= Louise Roy (administrator) =

Louise Roy (born 1947 in Quebec City) is an administrator in Quebec, Canada. She was the chancellor of the Université de Montréal as well as Chairman of the university.

==Education==
She holds a B.S. in Sociology from the University of Montreal (1971); a Masters of Science from the University of Wisconsin (1972); and a PhD in Sociology, also from the University of Wisconsin (1974).

==Career==
Her career has included positions in academia, government, and private industry. She was a professor at the Université de Montréal from 1978 to 1981. Prior to 1985, she held various jobs in government. From 1985 to 1992 she was president of the Societé de transport de la communauté urbaine de Montréal, predecessor to today's Société de transport de Montréal.
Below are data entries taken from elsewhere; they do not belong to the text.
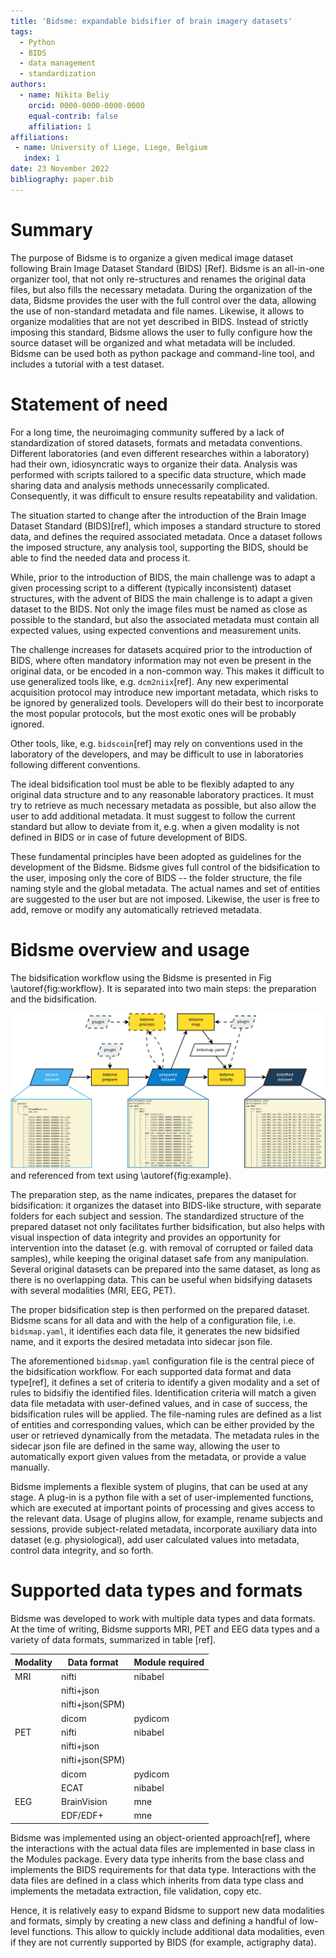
 ```yaml
---
title: 'Bidsme: expandable bidsifier of brain imagery datasets'
tags:
  - Python
  - BIDS
  - data management
  - standardization
authors:
  - name: Nikita Beliy
    orcid: 0000-0000-0000-0000
    equal-contrib: false
    affiliation: 1
affiliations:
 - name: University of Liege, Liege, Belgium
   index: 1
date: 23 November 2022
bibliography: paper.bib
---
```


# Summary

The purpose of Bidsme is to organize a given medical image dataset following
Brain Image Dataset Standard (BIDS) [Ref].
Bidsme is an all-in-one organizer tool, that not only re-structures and renames
the original data files, but also fills the necessary metadata.
During the organization of the data, Bidsme provides the user with the full control
over the data, allowing the use of non-standard metadata and file names.
Likewise, it allows to organize modalities that are not yet described in BIDS.
Instead of strictly imposing this standard, Bidsme allows the user
to fully configure how the source dataset will be organized and what
metadata will be included.
Bidsme can be used both as python package and command-line tool,
and includes a tutorial with a test dataset.

# Statement of need

For a long time, the neuroimaging community suffered by a lack of standardization
of stored datasets, formats and metadata conventions.
Different laboratories (and even different researches within a laboratory)
had their own, idiosyncratic ways to organize their data.
Analysis was performed with scripts tailored to a specific data structure,
which made sharing data and analysis methods unnecessarily complicated.
Consequently, it was difficult to ensure results repeatability and validation.

The situation started to change after the introduction of the
Brain Image Dataset Standard (BIDS)[ref],
which imposes a standard structure to stored data, and defines the required
associated metadata.
Once a dataset follows the imposed structure, any analysis tool,
supporting the BIDS, should be able to find the needed data and process it.

While, prior to the introduction of BIDS, the main challenge was to adapt
a given processing script to a different (typically inconsistent) dataset structures,
with the advent of BIDS the main challenge is to adapt a given dataset to the BIDS.
Not only the image files must be named as close as possible to the standard,
but also the associated metadata must contain all expected values,
using expected conventions and measurement units.

The challenge increases for datasets acquired prior to the introduction of BIDS,
where often mandatory information may not even be present in the original data,
or be encoded in a non-common way.
This makes it difficult to use generalized tools like, e.g. `dcm2niix`[ref].
Any new experimental acquisition protocol may introduce new important
metadata, which risks to be ignored by generalized tools.
Developers will do their best to incorporate the most popular protocols,
but the most exotic ones will be probably ignored.

Other tools, like, e.g. `bidscoin`[ref] may rely on conventions used in the laboratory
of the developers, and may be difficult to use in laboratories following
different conventions.

The ideal bidsification tool must be able to be flexibly adapted to any original
data structure and to any reasonable laboratory practices.
It must try to retrieve as much necessary metadata as possible,
but also allow the user to add additional metadata.
It must suggest to follow the current standard but allow to deviate
from it, e.g. when a given modality is not defined in BIDS
or in case of future development of BIDS.

These fundamental principles have been adopted as guidelines
for the development of the Bidsme.
Bidsme gives full control of the bidsification to the user,
imposing only the core of BIDS -- the folder structure,
the file naming style and the global metadata.
The actual names and set of entities are suggested to the user
but are not imposed.
Likewise, the user is free to add, remove or modify any automatically
retrieved metadata.


# Bidsme overview and usage

The bidsification workflow using the Bidsme is presented in
Fig \autoref{fig:workflow}.
It is separated into two main steps: the preparation and the bidsification.

![Workflow of a bidsification using Bidsme. Dashed arrows and boxes represents optional steps.\label{fig:workflow}](plots/bidsme_schema.png)
and referenced from text using \autoref{fig:example}.

The preparation step, as the name indicates, prepares the dataset
for bidsification: it organizes the dataset into BIDS-like
structure, with separate folders for each subject and session.
The standardized structure of the prepared dataset not only
facilitates further bidsification, but also helps with visual
inspection of data integrity and provides an opportunity
for intervention into the dataset
(e.g. with removal of corrupted or failed data samples),
while keeping the original dataset safe from any manipulation.
Several original datasets can be prepared into the same dataset,
as long as there is no overlapping data.
This can be useful when bidsifying datasets with several modalities
(MRI, EEG, PET).

The proper bidsification step is then performed on the prepared dataset.
Bidsme scans for all data and with the help of a configuration file, i.e.
`bidsmap.yaml`, it identifies each data file, it generates 
the new bidsified name, and it exports the desired metadata 
into sidecar json file.

The aforementioned `bidsmap.yaml` configuration file is the central
piece of the bidsification workflow.
For each supported data format and data type[ref], it defines a set
of criteria to identify a given modality and a set of rules to bidsifiy the identified files.
Identification criteria will match a given data file metadata with
user-defined values, and in case of success, the bidsification rules will be applied.
The file-naming rules are defined as a list of entities
and corresponding values, which can be either
provided by the user or retrieved dynamically from the metadata.
The metadata rules in the sidecar json file are defined in the
same way, allowing the user to automatically export given values
from the metadata, or provide a value manually.

Bidsme implements a flexible system of plugins,
that can be used at any stage.
A plug-in is a python file with a set of user-implemented functions,
which are executed at important points of processing and gives
access to the relevant data.
Usage of plugins allow, for example, rename subjects and sessions,
provide subject-related metadata, incorporate auxiliary data into
dataset (e.g. physiological), add user calculated values into metadata,
control data integrity, and so forth.

# Supported data types and formats

Bidsme was developed to work with multiple data types and data formats.
At the time of writing, Bidsme supports MRI, PET and EEG data types
and a variety of data formats, summarized in table [ref].

| Modality | Data format | Module required |
| -------- | ----------- | ------------- |
| MRI      | nifti       | nibabel       |
|          | nifti+json  |               |
|          | nifti+json(SPM) |           |
|          | dicom       | pydicom       |
| PET      | nifti       | nibabel       |
|          | nifti+json  |               |
|          | nifti+json(SPM) |           |
|          | dicom       | pydicom       |
|          | ECAT        | nibabel       |
| EEG      | BrainVision | mne           |
|          | EDF/EDF+    | mne           |

Bidsme was implemented using an object-oriented approach[ref], where the interactions
with the actual data files are implemented in base class in the Modules package.
Every data type inherits from the base class and implements the BIDS requirements
for that data type.
Interactions with the data files are defined in a class which inherits from data type class
and implements the metadata extraction, file validation, copy etc.

Hence, it is relatively easy to expand Bidsme to support new data modalities and formats, simply
by creating a new class and defining a handful of low-level functions.
This allow to quickly include additional data modalities, even if they are not currently supported by
BIDS (for example, actigraphy data).
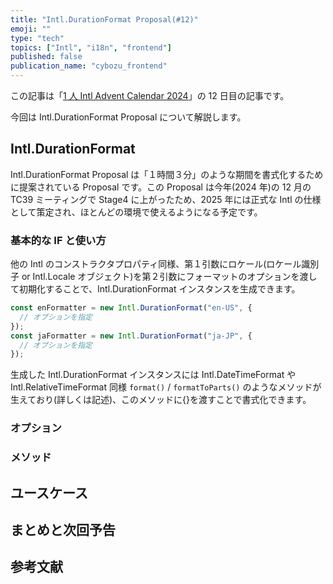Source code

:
 ```yaml
---
title: "Intl.DurationFormat Proposal(#12)"
emoji: ""
type: "tech"
topics: ["Intl", "i18n", "frontend"]
published: false
publication_name: "cybozu_frontend"
---
```


この記事は「[1 人 Intl Advent Calendar 2024](https://adventar.org/calendars/10555)」の 12 日目の記事です。

今回は Intl.DurationFormat Proposal について解説します。

## Intl.DurationFormat

Intl.DurationFormat Proposal は「１時間３分」のような期間を書式化するために提案されている Proposal です。この Proposal は今年(2024 年)の 12 月の TC39 ミーティングで Stage4 に上がったため、2025 年には正式な Intl の仕様として策定され、ほとんどの環境で使えるようになる予定です。

### 基本的な IF と使い方

他の Intl のコンストラクタプロパティ同様、第１引数にロケール(ロケール識別子 or Intl.Locale オブジェクト)を第２引数にフォーマットのオプションを渡して初期化することで、Intl.DurationFormat インスタンスを生成できます。

```ts
const enFormatter = new Intl.DurationFormat("en-US", {
  // オプションを指定
});
const jaFormatter = new Intl.DurationFormat("ja-JP", {
  // オプションを指定
});
```

生成した Intl.DurationFormat インスタンスには Intl.DateTimeFormat や Intl.RelativeTimeFormat 同様 `format()` / `formatToParts()` のようなメソッドが生えており(詳しくは記述)、このメソッドに{}を渡すことで書式化できます。

### オプション

### メソッド

## ユースケース

## まとめと次回予告

## 参考文献
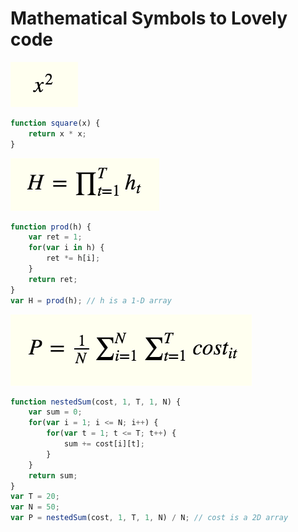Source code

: # Mathematical Symbols to Lovely code

![x square](square.png)
```javascript
function square(x) {
    return x * x;
}
```

![product](prod.png)
```javascript
function prod(h) {
    var ret = 1;
    for(var i in h) {
        ret *= h[i];
    }
    return ret;
}
var H = prod(h); // h is a 1-D array
```
![nested sum](nestedsum.png)
```javascript
function nestedSum(cost, 1, T, 1, N) {
    var sum = 0;
    for(var i = 1; i <= N; i++) {
        for(var t = 1; t <= T; t++) {
            sum += cost[i][t];
        }
    }
    return sum;
}
var T = 20;
var N = 50;
var P = nestedSum(cost, 1, T, 1, N) / N; // cost is a 2D array
```
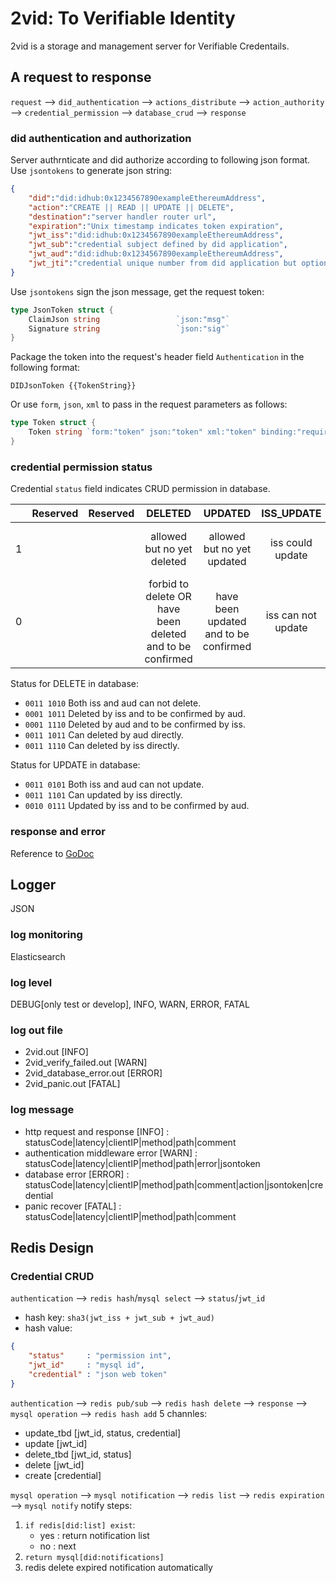 # 2vid: To Verifiable Identity
2vid is a storage and management server for Verifiable Credentails.

## A request to response

`request` --> `did_authentication` --> `actions_distribute` --> `action_authority` --> `credential_permission` --> `database_crud` --> `response`

### did authentication and authorization
Server authrnticate and did authorize according to following json format.
Use `jsontokens` to generate json string:
```json
{
	"did":"did:idhub:0x1234567890exampleEthereumAddress",
	"action":"CREATE || READ || UPDATE || DELETE",
	"destination":"server handler router url",
	"expiration":"Unix timestamp indicates token expiration",
	"jwt_iss":"did:idhub:0x1234567890exampleEthereumAddress",
	"jwt_sub":"credential subject defined by did application",
	"jwt_aud":"did:idhub:0x1234567890exampleEthereumAddress",
	"jwt_jti":"credential unique number from did application but optional"
}
```
Use `jsontokens` sign the json message, get the request token:
```go
type JsonToken struct {
	ClaimJson string                 `json:"msg"`
	Signature string                 `json:"sig"`
}
```
Package the token into the request's header field `Authentication` in the following format:
```
DIDJsonToken {{TokenString}}
```
Or use `form`, `json`, `xml` to pass in the request parameters as follows:
```go
type Token struct {
	Token string `form:"token" json:"token" xml:"token" binding:"required"`
}
```

### credential permission status
Credential `status` field indicates CRUD permission in database.

|     |Reserved|Reserved|DELETED|UPDATED|ISS_UPDATE|ISS_DELETE|AUD_UPDATE|AUD_DELETE|
|:--------:|:--------:|:--------:|:--------:|:--------:|:--------:|:--------:|:--------:|:--------:|
|1|||allowed but no yet deleted|allowed but no yet updated|iss could update|iss could delete OR confirm deleted|update need aud agree|aud could delete OR confirm deleted|
|0|||forbid to delete OR have been deleted and to be confirmed|have been updated and to be confirmed|iss can not update|iss can not delete OR have been deleted|update don't need aud agree|aud can not delete OR have been deleted||


Status for DELETE in database:
* `0011 1010` Both iss and aud can not delete.
* `0001 1011` Deleted by iss and to be confirmed by aud.
* `0001 1110` Deleted by aud and to be confirmed by iss.
* `0011 1011` Can deleted by aud directly.
* `0011 1110` Can deleted by iss directly.

Status for UPDATE in database:
* `0011 0101` Both iss and aud can not update.
* `0011 1101` Can updated by iss directly.
* `0010 0111` Updated by iss and  to be confirmed by aud.

### response and error
Reference to [GoDoc](https://godoc.org/github.com/idhubnetwork/2vid/handlers)

## Logger

JSON

### log monitoring

Elasticsearch

### log level

DEBUG[only test or develop], INFO, WARN, ERROR, FATAL

### log out file

* 2vid.out [INFO]
* 2vid_verify_failed.out [WARN]
* 2vid_database_error.out [ERROR]
* 2vid_panic.out [FATAL]

### log message

* http request and response [INFO] : statusCode|latency|clientIP|method|path|comment
* authentication middleware error [WARN] : statusCode|latency|clientIP|method|path|error|jsontoken
* database error [ERROR] : statusCode|latency|clientIP|method|path|comment|action|jsontoken|credential
* panic recover [FATAL] : statusCode|latency|clientIP|method|path|comment

## Redis Design

### Credential CRUD

`authentication` --> `redis hash`/`mysql select` --> `status`/`jwt_id`

* hash key:
`sha3(jwt_iss + jwt_sub + jwt_aud)`
* hash value:
```json
{
	"status"     : "permission int",
	"jwt_id"     : "mysql id",
	"credential" : "json web token"
}
```

`authentication` --> `redis pub/sub` --> `redis hash delete` --> `response` --> `mysql operation` --> `redis hash add`
5 channles:
* update_tbd [jwt_id, status, credential]
* update     [jwt_id]
* delete_tbd [jwt_id, status]
* delete     [jwt_id]
* create     [credential]

`mysql operation` --> `mysql notification` --> `redis list` --> `redis expiration` --> `mysql notify`
notify steps:
1. `if redis[did:list] exist`:
	* yes : return notification list
	* no  : next
2. `return mysql[did:notifications]`
3. redis delete expired notification automatically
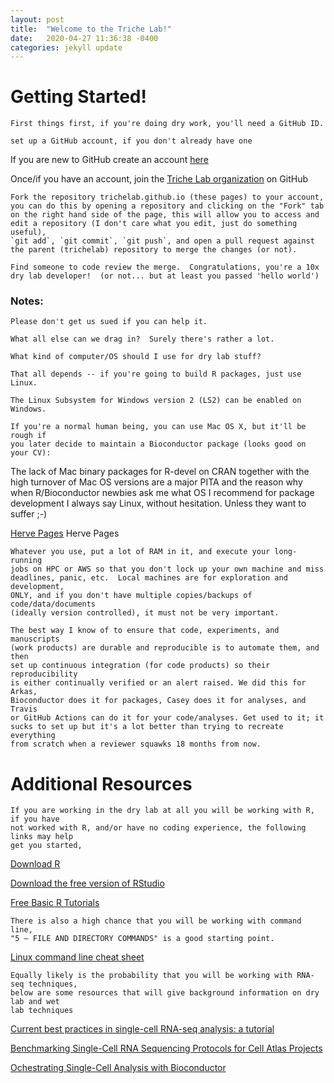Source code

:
 ```yaml
---
layout: post
title:  "Welcome to the Triche Lab!"
date:   2020-04-27 11:36:38 -0400
categories: jekyll update
---
```


# Getting Started!

	First things first, if you're doing dry work, you'll need a GitHub ID.
  
    set up a GitHub account, if you don't already have one

If you are new to GitHub create an account [here](https://github.com/join)

Once/if you have an account, join the [Triche Lab organization](https://github.com/trichelab/) on GitHub

    Fork the repository trichelab.github.io (these pages) to your account, 
    you can do this by opening a repository and clicking on the "Fork" tab
    on the right hand side of the page, this will allow you to access and 
    edit a repository (I don't care what you edit, just do something useful), 
    `git add`, `git commit`, `git push`, and open a pull request against 
    the parent (trichelab) repository to merge the changes (or not). 

    Find someone to code review the merge.  Congratulations, you're a 10x 
    dry lab developer!  (or not... but at least you passed 'hello world') 
	
### Notes: 
    Please don't get us sued if you can help it. 

    What all else can we drag in?  Surely there's rather a lot.
    
    What kind of computer/OS should I use for dry lab stuff?
	
    That all depends -- if you're going to build R packages, just use Linux.
   
    The Linux Subsystem for Windows version 2 (LS2) can be enabled on Windows.
 
    If you're a normal human being, you can use Mac OS X, but it'll be rough if
    you later decide to maintain a Bioconductor package (looks good on your CV):

>
The lack of Mac binary packages for R-devel on CRAN together with the
high turnover of Mac OS versions are a major PITA and the reason why
when R/Bioconductor newbies ask me what OS I recommend for package
development I always say Linux, without hesitation. Unless they want to
suffer ;-)

[Herve Pages](https://stat.ethz.ch/pipermail/bioc-devel/2020-January/016010.html) Herve Pages

    Whatever you use, put a lot of RAM in it, and execute your long-running 
    jobs on HPC or AWS so that you don't lock up your own machine and miss 
    deadlines, panic, etc.  Local machines are for exploration and development, 
    ONLY, and if you don't have multiple copies/backups of code/data/documents
    (ideally version controlled), it must not be very important.  

    The best way I know of to ensure that code, experiments, and manuscripts 
    (work products) are durable and reproducible is to automate them, and then 
    set up continuous integration (for code products) so their reproducibility 
    is either continually verified or an alert raised. We did this for Arkas, 
    Bioconductor does it for packages, Casey does it for analyses, and Travis 
    or GitHub Actions can do it for your code/analyses. Get used to it; it
    sucks to set up but it's a lot better than trying to recreate everything 
    from scratch when a reviewer squawks 18 months from now.


# Additional Resources

	If you are working in the dry lab at all you will be working with R, if you have
	not worked with R, and/or have no coding experience, the following links may help
	get you started,

[Download R](https://repo.miserver.it.umich.edu/cran/)

[Download the free version of RStudio](https://rstudio.com/products/rstudio/download/#download)

[Free Basic R Tutorials](https://www.udemy.com/course/r-basics/)

	There is also a high chance that you will be working with command line, 
	"5 – FILE AND DIRECTORY COMMANDS" is a good starting point.

	
[Linux command line cheat sheet](https://www.linuxtrainingacademy.com/linux-commands-cheat-sheet/)

	Equally likely is the probability that you will be working with RNA-seq techniques,
	below are some resources that will give background information on dry lab and wet 
	lab techniques

[Current best practices in single-cell RNA-seq analysis: a tutorial](https://www.embopress.org/doi/full/10.15252/msb.20188746)

[Benchmarking Single-Cell RNA Sequencing Protocols for Cell Atlas Projects](https://www.nature.com/articles/s41587-020-0469-4)

[Ochestrating Single-Cell Analysis with Bioconductor](https://osca.bioconductor.org)
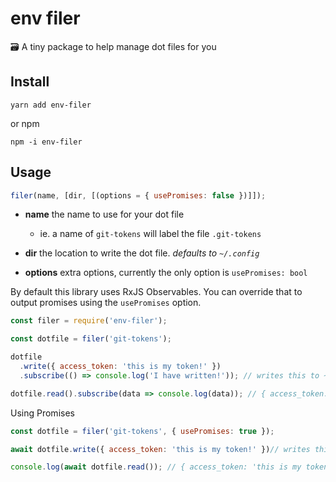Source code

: # env filer

🗃 A tiny package to help manage dot files for you

## Install

```
yarn add env-filer
```

or npm

```
npm -i env-filer
```

## Usage

```javascript
filer(name, [dir, [(options = { usePromises: false })]]);
```

* **name** the name to use for your dot file

  * ie. a name of `git-tokens` will label the file `.git-tokens`

* **dir** the location to write the dot file. _defaults to `~/.config`_

* **options** extra options, currently the only option is `usePromises: bool`

By default this library uses RxJS Observables. You can override that to output promises using the `usePromises` option.

```javascript
const filer = require('env-filer');

const dotfile = filer('git-tokens');

dotfile
  .write({ access_token: 'this is my token!' })
  .subscribe(() => console.log('I have written!')); // writes this to ~/.config/.git-tokens

dotfile.read().subscribe(data => console.log(data)); // { access_token: 'this is my token!' }
```

Using Promises

```javascript
const dotfile = filer('git-tokens', { usePromises: true });

await dotfile.write({ access_token: 'this is my token!' })// writes this to ~/.config/.git-tokens

console.log(await dotfile.read()); // { access_token: 'this is my token!' }
```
In 1992–93, she was vice-president of the La Laurentienne group, a banking and insurance company, which was sold in 1993 to Groupe Desjardins. From 1994 to 1997, she was executive vice-president of Air France in Paris. From 1997 to 2000, she was president and CEO of Télémédia Communications. From 2000 to 2003 she was senior vice-president of IATA. Since 2003, she has been a fellow at CIRANO. Since September 2006, she has been president of the Conseil des arts de Montréal. In October 2008, she became chancellor of the Université de Montréal. She also sits on several corporate boards of directors.

==Recognition==
- In 2009, she was named an officer of the National Order of Quebec.
- In 2012, she was named an officer of the Order of Canada.
- In 2018, she was named a commander of the Order of Montreal.